§ **WORK INSTRUCTIONS**: Only one number is wanted here: how many lines of the data hold "Programm".

§ **EXERCISE MATERIAL**:
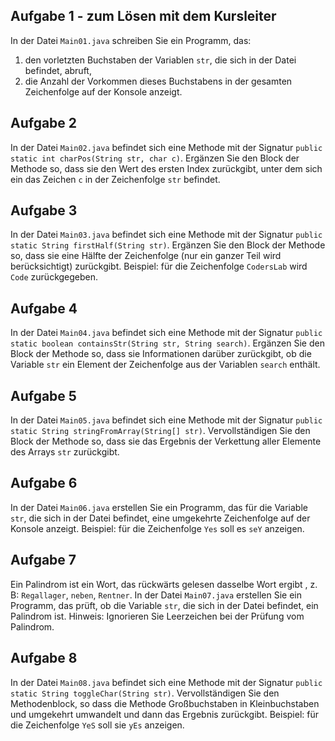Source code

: ## Aufgabe 1 - zum Lösen mit dem Kursleiter

In der Datei `Main01.java` schreiben Sie ein Programm, das:

1. den vorletzten Buchstaben der Variablen `str`, die sich in der Datei befindet, abruft,
2. die Anzahl der Vorkommen dieses Buchstabens in der gesamten Zeichenfolge auf der Konsole anzeigt.


## Aufgabe 2

In der Datei `Main02.java` befindet sich eine Methode mit der Signatur `public static int charPos(String str, char c)`.
Ergänzen Sie den Block der Methode so, dass sie den Wert des ersten Index zurückgibt, unter dem sich ein das Zeichen `c` in der Zeichenfolge `str` befindet.


## Aufgabe 3

In der Datei `Main03.java` befindet sich eine Methode mit der Signatur `public static String firstHalf(String str)`.
Ergänzen Sie den Block der Methode so, dass sie eine Hälfte der Zeichenfolge (nur ein ganzer Teil wird berücksichtigt) zurückgibt.
Beispiel: für die Zeichenfolge `CodersLab` wird `Code` zurückgegeben.


## Aufgabe 4

In der Datei `Main04.java` befindet sich eine Methode mit der Signatur `public static boolean containsStr(String str, String search)`.
Ergänzen Sie den Block der Methode so, dass sie Informationen darüber zurückgibt, ob die Variable `str` ein Element der Zeichenfolge aus der Variablen `search` enthält.


## Aufgabe 5 

In der Datei `Main05.java` befindet sich eine Methode mit der Signatur `public static String stringFromArray(String[] str)`.
Vervollständigen Sie den Block der Methode so, dass sie das Ergebnis der Verkettung aller Elemente des Arrays `str` zurückgibt.


## Aufgabe 6

In der Datei `Main06.java` erstellen Sie ein Programm, das für die Variable `str`, die sich in der Datei befindet, eine umgekehrte Zeichenfolge auf der Konsole anzeigt.
Beispiel: für die Zeichenfolge `Yes` soll es `seY` anzeigen. 


## Aufgabe 7

Ein Palindrom ist ein Wort, das rückwärts gelesen dasselbe Wort ergibt , z. B: `Regallager`, `neben`, `Rentner`.
In der Datei `Main07.java` erstellen Sie ein Programm, das prüft, ob die Variable `str`, die sich in der Datei befindet, ein Palindrom ist.
Hinweis: Ignorieren Sie Leerzeichen bei der Prüfung vom Palindrom.


## Aufgabe 8

In der Datei `Main08.java` befindet sich eine Methode mit der Signatur `public static String toggleChar(String str)`.
Vervollständigen Sie den Methodenblock, so dass die Methode Großbuchstaben in Kleinbuchstaben und umgekehrt umwandelt und dann das Ergebnis zurückgibt.
Beispiel: für die Zeichenfolge `YeS` soll sie `yEs` anzeigen.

§ **ANSWER TO THE EXERCISE**: 3